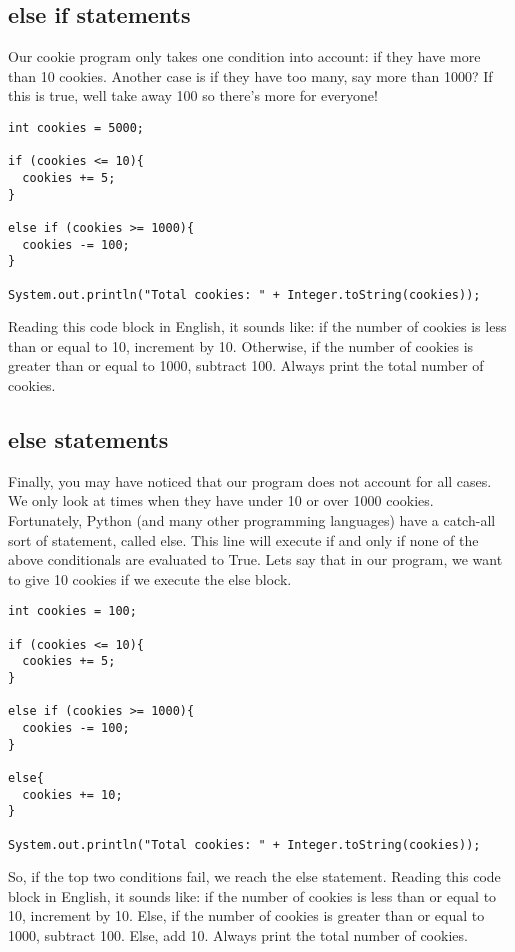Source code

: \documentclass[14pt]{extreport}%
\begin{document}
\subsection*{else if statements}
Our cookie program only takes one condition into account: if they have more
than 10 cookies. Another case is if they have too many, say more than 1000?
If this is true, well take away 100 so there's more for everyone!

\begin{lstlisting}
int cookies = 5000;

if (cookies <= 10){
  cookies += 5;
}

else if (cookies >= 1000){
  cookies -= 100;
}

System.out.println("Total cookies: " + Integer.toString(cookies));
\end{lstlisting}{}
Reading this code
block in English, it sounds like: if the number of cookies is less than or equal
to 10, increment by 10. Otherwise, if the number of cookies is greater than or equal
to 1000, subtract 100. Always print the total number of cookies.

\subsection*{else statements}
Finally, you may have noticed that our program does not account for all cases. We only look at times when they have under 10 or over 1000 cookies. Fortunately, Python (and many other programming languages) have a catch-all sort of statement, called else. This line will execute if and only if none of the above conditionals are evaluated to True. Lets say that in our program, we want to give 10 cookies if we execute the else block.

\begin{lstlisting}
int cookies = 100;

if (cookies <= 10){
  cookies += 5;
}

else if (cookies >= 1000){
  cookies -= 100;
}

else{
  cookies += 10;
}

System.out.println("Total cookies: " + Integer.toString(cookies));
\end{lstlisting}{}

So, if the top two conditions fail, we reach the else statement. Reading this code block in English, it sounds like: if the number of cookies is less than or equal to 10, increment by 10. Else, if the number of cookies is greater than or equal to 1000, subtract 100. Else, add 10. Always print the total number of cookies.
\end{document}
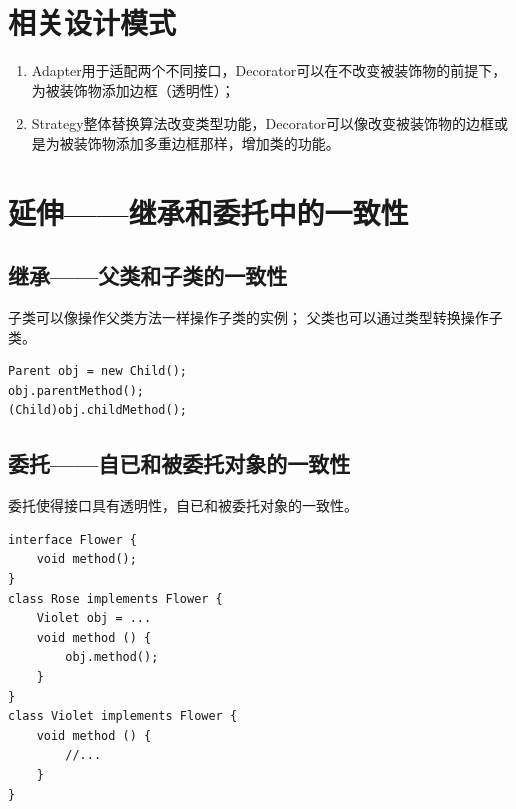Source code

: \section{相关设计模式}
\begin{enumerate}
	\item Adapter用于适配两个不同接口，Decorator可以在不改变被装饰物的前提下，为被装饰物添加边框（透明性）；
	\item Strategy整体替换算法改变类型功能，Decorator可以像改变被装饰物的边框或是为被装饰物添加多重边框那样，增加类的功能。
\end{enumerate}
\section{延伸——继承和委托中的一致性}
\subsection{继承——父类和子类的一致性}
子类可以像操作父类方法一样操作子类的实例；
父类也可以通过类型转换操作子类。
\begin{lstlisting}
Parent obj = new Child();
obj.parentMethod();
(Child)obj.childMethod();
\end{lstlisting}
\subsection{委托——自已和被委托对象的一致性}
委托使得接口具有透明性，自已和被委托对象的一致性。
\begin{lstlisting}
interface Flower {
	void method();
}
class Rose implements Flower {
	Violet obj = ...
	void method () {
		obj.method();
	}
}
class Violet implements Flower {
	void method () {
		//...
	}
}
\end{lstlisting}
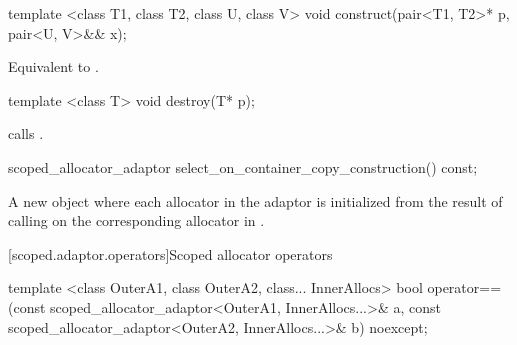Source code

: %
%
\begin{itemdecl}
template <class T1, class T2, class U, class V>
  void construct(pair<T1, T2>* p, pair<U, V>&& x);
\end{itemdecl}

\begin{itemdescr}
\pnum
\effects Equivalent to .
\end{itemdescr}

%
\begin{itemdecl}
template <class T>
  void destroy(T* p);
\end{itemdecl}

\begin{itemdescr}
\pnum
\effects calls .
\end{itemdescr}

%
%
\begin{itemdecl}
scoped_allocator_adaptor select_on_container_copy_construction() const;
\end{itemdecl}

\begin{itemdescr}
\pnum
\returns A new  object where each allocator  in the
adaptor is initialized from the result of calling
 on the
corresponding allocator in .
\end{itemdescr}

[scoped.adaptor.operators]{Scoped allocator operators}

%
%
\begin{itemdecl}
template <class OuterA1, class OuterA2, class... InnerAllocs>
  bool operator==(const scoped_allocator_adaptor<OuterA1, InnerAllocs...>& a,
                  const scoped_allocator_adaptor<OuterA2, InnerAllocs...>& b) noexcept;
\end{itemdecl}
● ● ● ● ● ● ●
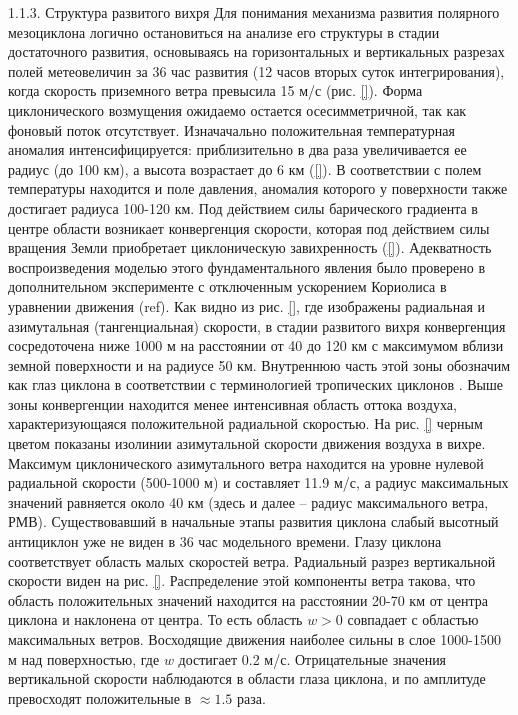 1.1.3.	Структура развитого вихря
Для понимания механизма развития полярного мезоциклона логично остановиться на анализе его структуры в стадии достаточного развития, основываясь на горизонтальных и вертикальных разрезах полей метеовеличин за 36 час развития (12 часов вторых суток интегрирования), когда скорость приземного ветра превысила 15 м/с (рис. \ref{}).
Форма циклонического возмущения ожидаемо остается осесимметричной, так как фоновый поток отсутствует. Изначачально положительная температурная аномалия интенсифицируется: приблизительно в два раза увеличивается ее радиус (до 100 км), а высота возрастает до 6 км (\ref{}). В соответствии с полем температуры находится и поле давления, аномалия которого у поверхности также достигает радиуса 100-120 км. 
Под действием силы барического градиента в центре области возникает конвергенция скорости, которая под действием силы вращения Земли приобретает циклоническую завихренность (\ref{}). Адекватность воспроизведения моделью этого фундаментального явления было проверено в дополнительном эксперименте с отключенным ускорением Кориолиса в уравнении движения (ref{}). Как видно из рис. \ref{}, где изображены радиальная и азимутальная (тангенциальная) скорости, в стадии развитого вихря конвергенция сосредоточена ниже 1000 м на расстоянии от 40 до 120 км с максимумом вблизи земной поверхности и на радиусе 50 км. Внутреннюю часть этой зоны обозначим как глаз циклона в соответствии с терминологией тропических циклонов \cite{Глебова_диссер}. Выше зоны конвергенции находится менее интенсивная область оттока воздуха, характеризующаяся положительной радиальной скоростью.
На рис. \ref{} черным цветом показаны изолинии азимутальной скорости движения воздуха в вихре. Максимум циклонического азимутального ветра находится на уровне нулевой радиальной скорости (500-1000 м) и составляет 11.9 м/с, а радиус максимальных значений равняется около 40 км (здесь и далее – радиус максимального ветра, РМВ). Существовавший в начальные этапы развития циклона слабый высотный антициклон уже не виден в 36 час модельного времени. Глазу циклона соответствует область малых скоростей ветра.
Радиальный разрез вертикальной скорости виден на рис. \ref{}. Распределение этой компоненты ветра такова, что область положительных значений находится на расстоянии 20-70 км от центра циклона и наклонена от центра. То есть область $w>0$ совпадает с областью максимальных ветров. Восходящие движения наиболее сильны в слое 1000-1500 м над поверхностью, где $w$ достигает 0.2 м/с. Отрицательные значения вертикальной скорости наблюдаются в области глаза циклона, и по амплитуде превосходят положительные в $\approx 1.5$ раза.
● ● ● ● ● ● ●
### Required action
From the material above, tally every line that includes the word "расстоянии" and state the count only.

### Expected output
2